----- Records for processing -----

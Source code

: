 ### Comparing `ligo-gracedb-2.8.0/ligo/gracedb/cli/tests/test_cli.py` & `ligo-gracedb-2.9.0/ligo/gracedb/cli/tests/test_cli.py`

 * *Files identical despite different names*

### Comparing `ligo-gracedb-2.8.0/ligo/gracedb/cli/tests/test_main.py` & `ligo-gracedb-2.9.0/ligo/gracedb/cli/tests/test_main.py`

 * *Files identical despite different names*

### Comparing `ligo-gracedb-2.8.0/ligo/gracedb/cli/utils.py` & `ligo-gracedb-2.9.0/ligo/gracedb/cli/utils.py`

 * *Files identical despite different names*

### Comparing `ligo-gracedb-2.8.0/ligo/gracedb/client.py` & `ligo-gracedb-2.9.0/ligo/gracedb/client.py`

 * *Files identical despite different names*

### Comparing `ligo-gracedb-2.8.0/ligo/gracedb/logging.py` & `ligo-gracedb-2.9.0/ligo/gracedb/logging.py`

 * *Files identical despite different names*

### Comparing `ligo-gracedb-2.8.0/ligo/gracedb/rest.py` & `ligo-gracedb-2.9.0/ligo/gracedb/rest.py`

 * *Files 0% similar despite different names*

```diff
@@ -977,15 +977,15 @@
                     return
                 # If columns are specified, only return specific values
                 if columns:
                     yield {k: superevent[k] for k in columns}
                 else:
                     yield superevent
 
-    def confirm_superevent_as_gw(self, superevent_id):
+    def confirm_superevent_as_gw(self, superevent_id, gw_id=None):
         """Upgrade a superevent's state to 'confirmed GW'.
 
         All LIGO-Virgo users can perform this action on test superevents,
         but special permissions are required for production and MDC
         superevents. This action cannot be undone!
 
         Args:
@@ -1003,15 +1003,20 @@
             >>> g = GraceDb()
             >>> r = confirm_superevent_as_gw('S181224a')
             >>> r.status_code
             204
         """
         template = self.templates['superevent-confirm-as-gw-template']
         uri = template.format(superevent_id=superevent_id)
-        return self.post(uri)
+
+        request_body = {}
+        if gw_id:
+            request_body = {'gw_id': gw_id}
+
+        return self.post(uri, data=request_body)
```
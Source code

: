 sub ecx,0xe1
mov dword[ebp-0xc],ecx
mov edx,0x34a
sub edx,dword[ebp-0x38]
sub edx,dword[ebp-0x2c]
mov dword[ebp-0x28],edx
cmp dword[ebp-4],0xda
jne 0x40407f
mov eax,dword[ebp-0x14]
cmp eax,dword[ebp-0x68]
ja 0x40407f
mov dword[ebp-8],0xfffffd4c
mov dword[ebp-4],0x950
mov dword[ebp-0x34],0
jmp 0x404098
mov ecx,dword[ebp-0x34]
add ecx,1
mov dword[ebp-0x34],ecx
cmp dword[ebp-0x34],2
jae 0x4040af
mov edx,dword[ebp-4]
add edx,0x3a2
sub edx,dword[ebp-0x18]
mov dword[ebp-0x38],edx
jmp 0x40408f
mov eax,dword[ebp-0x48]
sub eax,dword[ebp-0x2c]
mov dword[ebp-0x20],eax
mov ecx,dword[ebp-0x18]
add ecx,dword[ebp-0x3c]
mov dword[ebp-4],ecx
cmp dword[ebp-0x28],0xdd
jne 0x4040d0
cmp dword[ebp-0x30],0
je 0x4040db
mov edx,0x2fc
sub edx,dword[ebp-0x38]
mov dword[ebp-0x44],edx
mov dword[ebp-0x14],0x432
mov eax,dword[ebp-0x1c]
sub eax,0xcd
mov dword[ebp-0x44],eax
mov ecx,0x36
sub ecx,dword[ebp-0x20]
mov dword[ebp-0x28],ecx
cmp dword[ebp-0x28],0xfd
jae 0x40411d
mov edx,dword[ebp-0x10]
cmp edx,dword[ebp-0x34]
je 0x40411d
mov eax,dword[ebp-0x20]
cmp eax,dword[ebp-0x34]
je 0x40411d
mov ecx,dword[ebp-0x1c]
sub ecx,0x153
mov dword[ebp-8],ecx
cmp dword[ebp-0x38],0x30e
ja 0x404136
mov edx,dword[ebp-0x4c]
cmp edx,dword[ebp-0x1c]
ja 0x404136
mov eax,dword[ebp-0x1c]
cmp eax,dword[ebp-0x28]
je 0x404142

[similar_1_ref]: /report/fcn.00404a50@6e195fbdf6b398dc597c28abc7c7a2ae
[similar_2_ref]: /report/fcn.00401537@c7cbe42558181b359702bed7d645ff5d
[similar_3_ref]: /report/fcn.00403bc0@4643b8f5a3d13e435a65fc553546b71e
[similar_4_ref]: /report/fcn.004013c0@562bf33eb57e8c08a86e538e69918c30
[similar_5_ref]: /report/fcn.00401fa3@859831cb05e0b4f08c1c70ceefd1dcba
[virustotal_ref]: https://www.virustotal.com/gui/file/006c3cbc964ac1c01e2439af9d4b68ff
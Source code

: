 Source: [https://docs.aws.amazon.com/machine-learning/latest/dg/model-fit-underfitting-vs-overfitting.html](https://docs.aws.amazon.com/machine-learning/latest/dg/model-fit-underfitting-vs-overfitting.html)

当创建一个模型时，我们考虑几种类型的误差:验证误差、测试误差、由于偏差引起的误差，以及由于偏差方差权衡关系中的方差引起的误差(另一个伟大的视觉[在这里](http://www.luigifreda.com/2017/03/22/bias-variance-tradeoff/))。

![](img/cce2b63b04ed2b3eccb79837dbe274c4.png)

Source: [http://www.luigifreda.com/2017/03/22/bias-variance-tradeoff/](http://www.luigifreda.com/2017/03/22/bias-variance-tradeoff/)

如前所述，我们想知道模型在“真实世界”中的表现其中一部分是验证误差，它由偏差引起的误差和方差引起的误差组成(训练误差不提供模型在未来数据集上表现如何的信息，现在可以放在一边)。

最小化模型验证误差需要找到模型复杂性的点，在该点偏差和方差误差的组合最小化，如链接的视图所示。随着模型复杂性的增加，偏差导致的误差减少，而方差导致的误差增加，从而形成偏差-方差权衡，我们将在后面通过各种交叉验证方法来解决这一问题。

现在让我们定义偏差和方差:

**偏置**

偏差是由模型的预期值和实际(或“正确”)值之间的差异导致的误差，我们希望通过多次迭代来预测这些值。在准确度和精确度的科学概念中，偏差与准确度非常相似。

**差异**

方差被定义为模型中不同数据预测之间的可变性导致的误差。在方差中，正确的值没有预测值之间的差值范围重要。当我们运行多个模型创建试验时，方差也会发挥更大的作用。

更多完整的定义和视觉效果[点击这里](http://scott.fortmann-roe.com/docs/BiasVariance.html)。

-----

* **Exercise goal**
Repeat the data precisely, line by line.

* **Reply**
Source code

: ### Comparing `ligo-gracedb-2.8.0/ligo/gracedb/cli/tests/test_cli.py` & `ligo-gracedb-2.9.0/ligo/gracedb/cli/tests/test_cli.py`

 * *Files identical despite different names*

### Comparing `ligo-gracedb-2.8.0/ligo/gracedb/cli/tests/test_main.py` & `ligo-gracedb-2.9.0/ligo/gracedb/cli/tests/test_main.py`

 * *Files identical despite different names*

### Comparing `ligo-gracedb-2.8.0/ligo/gracedb/cli/utils.py` & `ligo-gracedb-2.9.0/ligo/gracedb/cli/utils.py`

 * *Files identical despite different names*

### Comparing `ligo-gracedb-2.8.0/ligo/gracedb/client.py` & `ligo-gracedb-2.9.0/ligo/gracedb/client.py`

 * *Files identical despite different names*

### Comparing `ligo-gracedb-2.8.0/ligo/gracedb/logging.py` & `ligo-gracedb-2.9.0/ligo/gracedb/logging.py`

 * *Files identical despite different names*

### Comparing `ligo-gracedb-2.8.0/ligo/gracedb/rest.py` & `ligo-gracedb-2.9.0/ligo/gracedb/rest.py`

 * *Files 0% similar despite different names*

```diff
@@ -977,15 +977,15 @@
                     return
                 # If columns are specified, only return specific values
                 if columns:
                     yield {k: superevent[k] for k in columns}
                 else:
                     yield superevent
 
-    def confirm_superevent_as_gw(self, superevent_id):
+    def confirm_superevent_as_gw(self, superevent_id, gw_id=None):
         """Upgrade a superevent's state to 'confirmed GW'.
 
         All LIGO-Virgo users can perform this action on test superevents,
         but special permissions are required for production and MDC
         superevents. This action cannot be undone!
 
         Args:
@@ -1003,15 +1003,20 @@
             >>> g = GraceDb()
             >>> r = confirm_superevent_as_gw('S181224a')
             >>> r.status_code
             204
         """
         template = self.templates['superevent-confirm-as-gw-template']
         uri = template.format(superevent_id=superevent_id)
-        return self.post(uri)
+
+        request_body = {}
+        if gw_id:
+            request_body = {'gw_id': gw_id}
+
+        return self.post(uri, data=request_body)
```
Source code

: sub ecx,0xe1
mov dword[ebp-0xc],ecx
mov edx,0x34a
sub edx,dword[ebp-0x38]
sub edx,dword[ebp-0x2c]
mov dword[ebp-0x28],edx
cmp dword[ebp-4],0xda
jne 0x40407f
mov eax,dword[ebp-0x14]
cmp eax,dword[ebp-0x68]
ja 0x40407f
mov dword[ebp-8],0xfffffd4c
mov dword[ebp-4],0x950
mov dword[ebp-0x34],0
jmp 0x404098
mov ecx,dword[ebp-0x34]
add ecx,1
mov dword[ebp-0x34],ecx
cmp dword[ebp-0x34],2
jae 0x4040af
mov edx,dword[ebp-4]
add edx,0x3a2
sub edx,dword[ebp-0x18]
mov dword[ebp-0x38],edx
jmp 0x40408f
mov eax,dword[ebp-0x48]
sub eax,dword[ebp-0x2c]
mov dword[ebp-0x20],eax
mov ecx,dword[ebp-0x18]
add ecx,dword[ebp-0x3c]
mov dword[ebp-4],ecx
cmp dword[ebp-0x28],0xdd
jne 0x4040d0
cmp dword[ebp-0x30],0
je 0x4040db
mov edx,0x2fc
sub edx,dword[ebp-0x38]
mov dword[ebp-0x44],edx
mov dword[ebp-0x14],0x432
mov eax,dword[ebp-0x1c]
sub eax,0xcd
mov dword[ebp-0x44],eax
mov ecx,0x36
sub ecx,dword[ebp-0x20]
mov dword[ebp-0x28],ecx
cmp dword[ebp-0x28],0xfd
jae 0x40411d
mov edx,dword[ebp-0x10]
cmp edx,dword[ebp-0x34]
je 0x40411d
mov eax,dword[ebp-0x20]
cmp eax,dword[ebp-0x34]
je 0x40411d
mov ecx,dword[ebp-0x1c]
sub ecx,0x153
mov dword[ebp-8],ecx
cmp dword[ebp-0x38],0x30e
ja 0x404136
mov edx,dword[ebp-0x4c]
cmp edx,dword[ebp-0x1c]
ja 0x404136
mov eax,dword[ebp-0x1c]
cmp eax,dword[ebp-0x28]
je 0x404142

[similar_1_ref]: /report/fcn.00404a50@6e195fbdf6b398dc597c28abc7c7a2ae
[similar_2_ref]: /report/fcn.00401537@c7cbe42558181b359702bed7d645ff5d
[similar_3_ref]: /report/fcn.00403bc0@4643b8f5a3d13e435a65fc553546b71e
[similar_4_ref]: /report/fcn.004013c0@562bf33eb57e8c08a86e538e69918c30
[similar_5_ref]: /report/fcn.00401fa3@859831cb05e0b4f08c1c70ceefd1dcba
[virustotal_ref]: https://www.virustotal.com/gui/file/006c3cbc964ac1c01e2439af9d4b68ff
Source code

: Source: [https://docs.aws.amazon.com/machine-learning/latest/dg/model-fit-underfitting-vs-overfitting.html](https://docs.aws.amazon.com/machine-learning/latest/dg/model-fit-underfitting-vs-overfitting.html)

当创建一个模型时，我们考虑几种类型的误差:验证误差、测试误差、由于偏差引起的误差，以及由于偏差方差权衡关系中的方差引起的误差(另一个伟大的视觉[在这里](http://www.luigifreda.com/2017/03/22/bias-variance-tradeoff/))。

![](img/cce2b63b04ed2b3eccb79837dbe274c4.png)

Source: [http://www.luigifreda.com/2017/03/22/bias-variance-tradeoff/](http://www.luigifreda.com/2017/03/22/bias-variance-tradeoff/)

如前所述，我们想知道模型在“真实世界”中的表现其中一部分是验证误差，它由偏差引起的误差和方差引起的误差组成(训练误差不提供模型在未来数据集上表现如何的信息，现在可以放在一边)。

最小化模型验证误差需要找到模型复杂性的点，在该点偏差和方差误差的组合最小化，如链接的视图所示。随着模型复杂性的增加，偏差导致的误差减少，而方差导致的误差增加，从而形成偏差-方差权衡，我们将在后面通过各种交叉验证方法来解决这一问题。

现在让我们定义偏差和方差:

**偏置**

偏差是由模型的预期值和实际(或“正确”)值之间的差异导致的误差，我们希望通过多次迭代来预测这些值。在准确度和精确度的科学概念中，偏差与准确度非常相似。

**差异**

方差被定义为模型中不同数据预测之间的可变性导致的误差。在方差中，正确的值没有预测值之间的差值范围重要。当我们运行多个模型创建试验时，方差也会发挥更大的作用。

更多完整的定义和视觉效果[点击这里](http://scott.fortmann-roe.com/docs/BiasVariance.html)。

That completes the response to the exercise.